3. Susceptible to a Bad Economy and Recession
Index funds generally don’t lose value during any normal economic conditions. Unfortunately, they can still suffer the consequences of a lousy economy or recession like any individual stock. Since hard financial times will plummet most stock prices, most stocks held within the index funds will plummet. Once that happens, the index fund will plummet along with them.
Individual Stocks
Individual stocks represent shares of ownership in a company that are traded on a stock exchange, such as the NYSE or NASDAQ. Every publicly traded company allows investors to purchase shares of ownership. Investors hope the company will become more profitable and do well because that will raise the value of the stocks, giving investors more equity value in their shares.
Benefits
Here are the benefits of investing in individual stocks.
1. Potentially Faster Return on Investment
Individual stocks are more volatile than index funds. However, they can offer investors significantly higher returns based on each company’s success and profitability.
For example, Apple and Amazon stock values have risen quickly over the last decade due to the enormous successes of those companies. If you had invested $1,000 in Amazon a decade ago, it would be worth over $10,000 today. That kind of growth is not usually seen in index funds.

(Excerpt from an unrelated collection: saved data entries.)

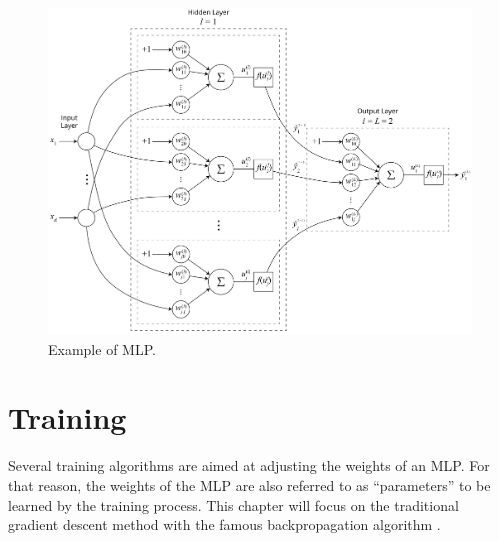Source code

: \begin{figure}[h!]
    \centering
    \includegraphics[width=1\textwidth]{"Part 3 - Learning Systems/Supervised Learning/Multilayer Perceptron/figures/MLP_v2@4x.png"}
    \caption{Example of MLP.}
    \label{fig:mlp}
\end{figure}





\section{Training}
\label{ssec:treino}

Several training algorithms are aimed at adjusting the weights of an MLP. For that reason, the weights of the MLP are also referred to as ``parameters'' to be learned by the training process. This chapter will focus on the traditional gradient descent method with the famous backpropagation algorithm \cite{rumelhart1986learning}.

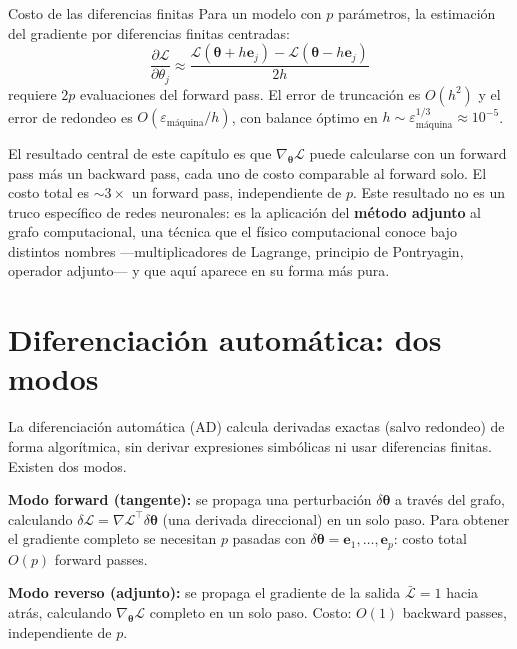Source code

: \begin{proposicion}{Costo de las diferencias finitas}
\label{prop:costo_df}
Para un modelo con $p$ parámetros, la estimación del gradiente por
diferencias finitas centradas:
\[
  \frac{\partial\mathcal{L}}{\partial\theta_j}
  \approx \frac{\mathcal{L}(\bm{\theta}+h\bm{e}_j)
  - \mathcal{L}(\bm{\theta}-h\bm{e}_j)}{2h}
\]
requiere $2p$ evaluaciones del forward pass. El error de truncación es
$O(h^2)$ y el error de redondeo es
$O(\varepsilon_{\text{máquina}}/h)$, con balance óptimo en
$h \sim \varepsilon_{\text{máquina}}^{1/3} \approx 10^{-5}$.
\end{proposicion}

El resultado central de este capítulo es que
$\nabla_{\bm{\theta}}\mathcal{L}$ puede calcularse con un forward pass
más un backward pass, cada uno de costo comparable al forward solo. El
costo total es $\sim 3\times$ un forward pass, independiente de $p$. Este
resultado no es un truco específico de redes neuronales: es la aplicación
del \textbf{método adjunto} al grafo computacional, una técnica que el
físico computacional conoce bajo distintos nombres —multiplicadores de
Lagrange, principio de Pontryagin, operador adjunto— y que aquí aparece
en su forma más pura.

\section{Diferenciación automática: dos modos}
\label{sec:autodiff}


La diferenciación automática (AD) calcula derivadas exactas (salvo
redondeo) de forma algorítmica, sin derivar expresiones simbólicas ni
usar diferencias finitas. Existen dos modos.

\textbf{Modo forward (tangente):} se propaga una perturbación
$\delta\bm{\theta}$ a través del grafo, calculando
$\delta\mathcal{L} = \nabla\mathcal{L}^\top\delta\bm{\theta}$ (una
derivada direccional) en un solo paso. Para obtener el gradiente
completo se necesitan $p$ pasadas con
$\delta\bm{\theta} = \bm{e}_1, \ldots, \bm{e}_p$: costo total $O(p)$
forward passes.

\textbf{Modo reverso (adjunto):} se propaga el gradiente de la salida
$\bar{\mathcal{L}} = 1$ hacia atrás, calculando
$\nabla_{\bm{\theta}}\mathcal{L}$ completo en un solo paso. Costo:
$O(1)$ backward passes, independiente de $p$.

2. Full Control Over Investments
Investing in individual stocks gives you complete control over how many shares you buy and sell of a particular company. You don’t have to rely on index fund managers to make those decisions, which you might not often agree with. You can create effective investment strategies for maximizing your returns based on your preferences and objectives.
3. Dividends
Many large publicly traded companies will pay dividends to investors who own company shares. Most companies pay a quarterly dividend for each share owned, such as $0.50 or $1.25 per share every three months.
For instance, if you owned 100 shares in a company paying a dividend of $1.25 per share each quarter, you would be paid $125 in dividends every three months. You can even have your online broker automatically reinvest those dividends into the company to increase your share count and potential to grow your portfolio.
Risks
Here are the risks of investing in individual stocks.
1. Higher Risk of Losing Money
The high volatility of individual stocks makes them much riskier investments than index funds. You have a much higher risk of losing money in individual stocks if you don’t have a concrete investment strategy.
For example, if you invest thousands of dollars in one company’s stock and it does poorly, you will lose most of the money invested. That wouldn’t happen with an index fund because one company’s failure won’t plummet an entire fund comprised of hundreds of different companies.
2. More Research Required
Individual stocks are more suited for experienced investors who know how to perform the additional research required before investing in particular companies. Even if you invest in a popular company like Amazon or eBay, you must do the necessary research to determine the company’s current financial health. You might find that even a big company might be trending in the wrong direction regarding sales and popularity.
Conclusion
Investing in index funds and individual stocks has its ups and downs. Index funds are safer investments for investors who prefer peace of mind and long-term growth. Individual stocks are better for investors seeking gains faster while taking on more risk and volatility.
Start with index funds if you are new to investing. Then, as you gain more experience, you can gradually venture into making individual stock investments once you feel confident as an investor.